Things are not always what they seem.
I am away this weekend and will not have time for a regular study but I wanted to cover something that will be an important concept moving forward. For those already familiar with these concepts, I apologize in advance for boring you but we will be adding a little twist at the end.
To-date on this blog, we have not really introduced money-management, position sizing, and compounding to any of our tests. The reason for this is to keep the raw test results as pure as possible without the introduction of additional variables and complexities.
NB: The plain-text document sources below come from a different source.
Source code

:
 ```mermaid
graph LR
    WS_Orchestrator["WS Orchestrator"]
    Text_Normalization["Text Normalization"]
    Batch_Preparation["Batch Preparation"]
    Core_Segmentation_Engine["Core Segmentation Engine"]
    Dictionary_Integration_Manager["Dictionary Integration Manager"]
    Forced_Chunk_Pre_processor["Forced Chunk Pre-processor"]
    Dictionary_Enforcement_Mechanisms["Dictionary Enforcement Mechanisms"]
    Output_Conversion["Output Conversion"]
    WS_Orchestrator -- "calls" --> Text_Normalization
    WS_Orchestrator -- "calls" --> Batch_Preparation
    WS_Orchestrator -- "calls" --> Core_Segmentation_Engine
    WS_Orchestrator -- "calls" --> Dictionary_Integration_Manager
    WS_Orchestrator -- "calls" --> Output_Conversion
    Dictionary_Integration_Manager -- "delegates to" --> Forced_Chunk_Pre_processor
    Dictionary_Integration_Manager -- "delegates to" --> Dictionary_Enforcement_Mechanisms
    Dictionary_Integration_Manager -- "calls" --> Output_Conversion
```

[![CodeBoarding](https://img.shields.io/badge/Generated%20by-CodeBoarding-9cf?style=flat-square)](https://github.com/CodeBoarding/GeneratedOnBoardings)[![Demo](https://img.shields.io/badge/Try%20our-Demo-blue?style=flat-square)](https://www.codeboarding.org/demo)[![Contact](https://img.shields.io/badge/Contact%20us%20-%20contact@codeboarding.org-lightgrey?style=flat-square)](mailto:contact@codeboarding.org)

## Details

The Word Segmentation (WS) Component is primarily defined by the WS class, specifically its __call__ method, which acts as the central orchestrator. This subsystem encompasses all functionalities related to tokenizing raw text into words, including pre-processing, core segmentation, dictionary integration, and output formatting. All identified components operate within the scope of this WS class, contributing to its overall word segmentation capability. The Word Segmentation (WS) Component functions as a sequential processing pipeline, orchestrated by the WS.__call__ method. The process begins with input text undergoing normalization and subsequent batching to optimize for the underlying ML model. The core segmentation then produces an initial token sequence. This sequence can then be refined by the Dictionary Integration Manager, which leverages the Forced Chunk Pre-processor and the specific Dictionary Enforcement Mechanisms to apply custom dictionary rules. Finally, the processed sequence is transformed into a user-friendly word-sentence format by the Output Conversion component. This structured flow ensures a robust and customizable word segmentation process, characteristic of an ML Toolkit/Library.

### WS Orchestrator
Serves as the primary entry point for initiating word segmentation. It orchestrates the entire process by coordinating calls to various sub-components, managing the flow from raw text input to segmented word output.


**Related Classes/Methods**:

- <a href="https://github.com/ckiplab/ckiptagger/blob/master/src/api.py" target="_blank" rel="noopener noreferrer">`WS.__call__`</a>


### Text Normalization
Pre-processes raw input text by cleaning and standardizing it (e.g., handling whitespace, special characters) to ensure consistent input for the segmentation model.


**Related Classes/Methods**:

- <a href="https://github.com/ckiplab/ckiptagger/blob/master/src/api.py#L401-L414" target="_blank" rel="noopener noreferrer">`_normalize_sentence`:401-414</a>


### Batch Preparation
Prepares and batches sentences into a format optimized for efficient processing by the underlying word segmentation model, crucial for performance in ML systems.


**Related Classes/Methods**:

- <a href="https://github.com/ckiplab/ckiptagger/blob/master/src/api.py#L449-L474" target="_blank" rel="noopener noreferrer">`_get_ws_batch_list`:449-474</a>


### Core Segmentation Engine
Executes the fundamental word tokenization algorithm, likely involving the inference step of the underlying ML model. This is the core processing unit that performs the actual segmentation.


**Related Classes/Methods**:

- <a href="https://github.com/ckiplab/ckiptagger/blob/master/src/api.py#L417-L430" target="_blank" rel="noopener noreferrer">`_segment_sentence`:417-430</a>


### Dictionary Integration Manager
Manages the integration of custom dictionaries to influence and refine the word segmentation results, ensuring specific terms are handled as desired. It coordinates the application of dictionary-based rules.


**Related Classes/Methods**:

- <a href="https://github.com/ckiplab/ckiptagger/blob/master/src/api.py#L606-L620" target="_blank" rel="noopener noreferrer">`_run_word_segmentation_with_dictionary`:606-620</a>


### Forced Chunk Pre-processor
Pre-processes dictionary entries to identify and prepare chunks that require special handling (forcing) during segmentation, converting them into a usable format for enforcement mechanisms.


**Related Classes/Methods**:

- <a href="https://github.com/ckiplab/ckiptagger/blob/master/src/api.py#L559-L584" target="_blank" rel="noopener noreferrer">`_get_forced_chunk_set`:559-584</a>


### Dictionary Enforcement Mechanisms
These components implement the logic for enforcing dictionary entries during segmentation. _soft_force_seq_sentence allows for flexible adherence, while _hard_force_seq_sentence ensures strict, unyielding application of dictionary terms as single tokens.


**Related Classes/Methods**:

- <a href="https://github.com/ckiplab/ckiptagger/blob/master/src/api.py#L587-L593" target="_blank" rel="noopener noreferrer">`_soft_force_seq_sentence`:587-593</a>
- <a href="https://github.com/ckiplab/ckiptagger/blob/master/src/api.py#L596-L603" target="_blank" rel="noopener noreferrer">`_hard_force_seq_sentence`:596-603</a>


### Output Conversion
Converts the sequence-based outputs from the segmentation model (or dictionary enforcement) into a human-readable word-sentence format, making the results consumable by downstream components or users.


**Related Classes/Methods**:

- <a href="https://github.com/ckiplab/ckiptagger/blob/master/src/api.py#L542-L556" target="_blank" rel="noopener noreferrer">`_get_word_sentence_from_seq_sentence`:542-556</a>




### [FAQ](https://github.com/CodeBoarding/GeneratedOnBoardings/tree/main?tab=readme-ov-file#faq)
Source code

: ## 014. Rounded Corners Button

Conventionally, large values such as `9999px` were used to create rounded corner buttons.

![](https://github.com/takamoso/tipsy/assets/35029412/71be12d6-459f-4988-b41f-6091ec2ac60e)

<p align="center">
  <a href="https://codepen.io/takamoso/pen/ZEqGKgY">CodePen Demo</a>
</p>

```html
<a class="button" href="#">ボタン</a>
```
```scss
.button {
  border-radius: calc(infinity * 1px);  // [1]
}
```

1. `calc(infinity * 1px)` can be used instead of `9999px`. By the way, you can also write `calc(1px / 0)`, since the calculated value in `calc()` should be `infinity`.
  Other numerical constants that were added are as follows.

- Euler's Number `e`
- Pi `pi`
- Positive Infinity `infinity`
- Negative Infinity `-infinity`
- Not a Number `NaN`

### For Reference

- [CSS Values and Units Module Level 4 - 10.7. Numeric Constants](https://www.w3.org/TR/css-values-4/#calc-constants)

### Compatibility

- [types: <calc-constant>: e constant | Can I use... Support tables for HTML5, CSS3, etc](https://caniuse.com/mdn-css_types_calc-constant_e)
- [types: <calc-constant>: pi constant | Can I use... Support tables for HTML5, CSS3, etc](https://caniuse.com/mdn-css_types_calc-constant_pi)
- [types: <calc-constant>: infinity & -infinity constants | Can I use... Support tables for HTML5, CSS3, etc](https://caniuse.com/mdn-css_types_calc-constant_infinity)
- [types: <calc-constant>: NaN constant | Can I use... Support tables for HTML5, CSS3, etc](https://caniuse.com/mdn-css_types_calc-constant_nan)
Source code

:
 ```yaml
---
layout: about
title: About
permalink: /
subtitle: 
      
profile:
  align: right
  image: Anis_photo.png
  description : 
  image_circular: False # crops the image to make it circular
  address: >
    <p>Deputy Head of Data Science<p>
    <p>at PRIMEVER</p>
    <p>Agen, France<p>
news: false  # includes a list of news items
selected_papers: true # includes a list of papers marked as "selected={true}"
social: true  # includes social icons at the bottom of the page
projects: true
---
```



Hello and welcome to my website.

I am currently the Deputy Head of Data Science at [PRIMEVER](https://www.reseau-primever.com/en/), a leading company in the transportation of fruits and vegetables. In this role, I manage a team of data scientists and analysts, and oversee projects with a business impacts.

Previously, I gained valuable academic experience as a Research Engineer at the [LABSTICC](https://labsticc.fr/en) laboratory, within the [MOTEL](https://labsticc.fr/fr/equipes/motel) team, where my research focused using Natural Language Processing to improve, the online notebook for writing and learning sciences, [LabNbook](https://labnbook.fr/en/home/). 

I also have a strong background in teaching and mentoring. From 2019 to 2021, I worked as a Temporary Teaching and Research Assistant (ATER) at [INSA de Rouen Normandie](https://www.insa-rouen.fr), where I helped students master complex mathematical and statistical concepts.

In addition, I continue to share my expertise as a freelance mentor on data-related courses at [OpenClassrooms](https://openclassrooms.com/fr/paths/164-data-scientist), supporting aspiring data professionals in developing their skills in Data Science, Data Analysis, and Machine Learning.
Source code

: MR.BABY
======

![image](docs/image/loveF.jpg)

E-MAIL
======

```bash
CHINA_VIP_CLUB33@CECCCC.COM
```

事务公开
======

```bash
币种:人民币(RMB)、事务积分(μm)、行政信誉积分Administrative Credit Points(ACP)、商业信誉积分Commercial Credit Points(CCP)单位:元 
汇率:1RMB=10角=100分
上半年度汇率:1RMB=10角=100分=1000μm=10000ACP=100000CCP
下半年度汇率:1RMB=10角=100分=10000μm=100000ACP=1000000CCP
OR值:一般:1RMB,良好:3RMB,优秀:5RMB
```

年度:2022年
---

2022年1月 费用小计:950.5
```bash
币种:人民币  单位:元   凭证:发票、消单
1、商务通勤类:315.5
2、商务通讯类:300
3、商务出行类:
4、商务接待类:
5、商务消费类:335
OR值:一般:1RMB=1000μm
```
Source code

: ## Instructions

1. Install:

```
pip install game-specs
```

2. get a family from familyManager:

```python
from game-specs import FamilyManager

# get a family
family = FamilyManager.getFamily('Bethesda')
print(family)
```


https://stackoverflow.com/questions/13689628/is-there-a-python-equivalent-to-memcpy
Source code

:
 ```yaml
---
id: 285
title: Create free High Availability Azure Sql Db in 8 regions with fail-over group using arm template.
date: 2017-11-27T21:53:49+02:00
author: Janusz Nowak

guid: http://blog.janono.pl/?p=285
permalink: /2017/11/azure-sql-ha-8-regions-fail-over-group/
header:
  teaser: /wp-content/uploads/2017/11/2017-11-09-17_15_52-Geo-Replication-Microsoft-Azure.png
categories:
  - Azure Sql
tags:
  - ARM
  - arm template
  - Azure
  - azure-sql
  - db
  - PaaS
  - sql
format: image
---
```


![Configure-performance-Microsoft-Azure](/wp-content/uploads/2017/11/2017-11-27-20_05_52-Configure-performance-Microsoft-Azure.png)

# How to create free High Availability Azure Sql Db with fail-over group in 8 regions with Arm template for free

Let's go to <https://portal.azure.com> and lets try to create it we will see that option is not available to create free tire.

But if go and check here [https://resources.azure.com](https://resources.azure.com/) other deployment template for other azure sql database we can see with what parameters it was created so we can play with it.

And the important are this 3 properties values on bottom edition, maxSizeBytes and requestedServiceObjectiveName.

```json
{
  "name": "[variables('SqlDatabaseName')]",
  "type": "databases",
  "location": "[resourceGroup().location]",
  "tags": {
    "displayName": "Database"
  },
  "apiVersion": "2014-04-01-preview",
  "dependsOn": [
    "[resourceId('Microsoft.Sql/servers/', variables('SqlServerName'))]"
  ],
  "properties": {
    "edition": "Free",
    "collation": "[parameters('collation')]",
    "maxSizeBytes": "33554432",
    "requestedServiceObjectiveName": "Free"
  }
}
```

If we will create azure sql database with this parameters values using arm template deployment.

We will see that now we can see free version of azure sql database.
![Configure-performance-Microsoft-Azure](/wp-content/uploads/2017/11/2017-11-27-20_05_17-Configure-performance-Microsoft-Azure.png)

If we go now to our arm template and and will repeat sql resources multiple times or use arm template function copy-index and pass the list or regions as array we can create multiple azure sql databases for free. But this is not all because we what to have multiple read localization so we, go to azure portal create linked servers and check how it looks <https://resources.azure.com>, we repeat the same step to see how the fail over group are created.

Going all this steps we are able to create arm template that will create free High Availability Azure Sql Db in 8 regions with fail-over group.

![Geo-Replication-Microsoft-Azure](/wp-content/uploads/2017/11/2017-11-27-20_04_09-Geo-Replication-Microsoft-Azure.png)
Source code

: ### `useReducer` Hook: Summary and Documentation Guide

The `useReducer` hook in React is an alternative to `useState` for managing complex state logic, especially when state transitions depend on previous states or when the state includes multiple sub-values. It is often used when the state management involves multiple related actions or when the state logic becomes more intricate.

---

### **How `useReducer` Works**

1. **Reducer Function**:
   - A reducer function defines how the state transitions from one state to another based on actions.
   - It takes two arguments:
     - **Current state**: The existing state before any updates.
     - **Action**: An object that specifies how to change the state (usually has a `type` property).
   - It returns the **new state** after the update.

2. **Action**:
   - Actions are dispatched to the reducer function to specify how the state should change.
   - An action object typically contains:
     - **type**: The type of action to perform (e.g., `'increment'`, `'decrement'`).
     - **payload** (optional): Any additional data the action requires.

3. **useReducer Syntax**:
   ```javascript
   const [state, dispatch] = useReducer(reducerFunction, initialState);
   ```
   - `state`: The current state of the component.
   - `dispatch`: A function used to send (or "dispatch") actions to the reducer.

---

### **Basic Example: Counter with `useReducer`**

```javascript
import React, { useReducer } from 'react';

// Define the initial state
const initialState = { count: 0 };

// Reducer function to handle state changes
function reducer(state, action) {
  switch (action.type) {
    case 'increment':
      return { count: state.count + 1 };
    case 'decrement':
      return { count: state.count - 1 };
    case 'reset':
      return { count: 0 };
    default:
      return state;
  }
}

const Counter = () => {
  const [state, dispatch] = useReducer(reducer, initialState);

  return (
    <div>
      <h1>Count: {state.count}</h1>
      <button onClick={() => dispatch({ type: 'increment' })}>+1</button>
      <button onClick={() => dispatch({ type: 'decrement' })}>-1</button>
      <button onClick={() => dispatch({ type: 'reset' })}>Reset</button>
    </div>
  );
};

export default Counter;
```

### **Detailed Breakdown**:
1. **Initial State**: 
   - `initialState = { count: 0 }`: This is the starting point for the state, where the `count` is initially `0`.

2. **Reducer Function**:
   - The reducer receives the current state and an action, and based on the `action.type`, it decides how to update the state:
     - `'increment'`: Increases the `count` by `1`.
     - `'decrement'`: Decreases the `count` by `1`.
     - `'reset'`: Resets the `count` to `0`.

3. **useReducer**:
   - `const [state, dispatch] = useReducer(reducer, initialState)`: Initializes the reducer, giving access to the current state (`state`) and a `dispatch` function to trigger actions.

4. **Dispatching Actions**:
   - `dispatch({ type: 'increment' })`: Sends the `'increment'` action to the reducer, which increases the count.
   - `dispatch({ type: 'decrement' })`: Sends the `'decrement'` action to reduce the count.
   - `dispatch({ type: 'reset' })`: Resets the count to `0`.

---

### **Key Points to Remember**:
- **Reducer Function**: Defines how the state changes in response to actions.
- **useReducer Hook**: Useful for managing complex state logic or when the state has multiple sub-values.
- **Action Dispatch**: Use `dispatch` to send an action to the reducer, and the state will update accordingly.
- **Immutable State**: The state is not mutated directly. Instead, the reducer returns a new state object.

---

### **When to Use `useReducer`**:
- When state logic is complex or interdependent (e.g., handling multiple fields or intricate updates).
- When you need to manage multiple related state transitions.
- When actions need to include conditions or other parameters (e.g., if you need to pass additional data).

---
As we began to introduce these elements to our tests, I will primarily use percent risk position sizing on this blog and wanted to briefly describe how it works and point out a few key structural components with a very straight-forward example.
Let’s assume the following:
Trading Account: $100,000
Risk per trade: 1%
Protective Stop: 8%
Profit Target: 20%
Share Entry Price: $50
By choosing to put 1% of our equity at risk per trade, we are risking up to $1000 per trade: $100,000 * 1% = $1000.
Our system calls for an 8% protective stop and we know we have an entry price of $50 so that means we are risking $4 per share: $50 * 8% = $4.
This means our protective stop gets placed at $46: $50-$4=$46
Now to calculate how many shares to buy, we simply divide our risk amount per trade by our risk amount per share: $1000/$4 = 250 shares.
Easy enough. Stockbee has an easy-to-use calculator for this on the website.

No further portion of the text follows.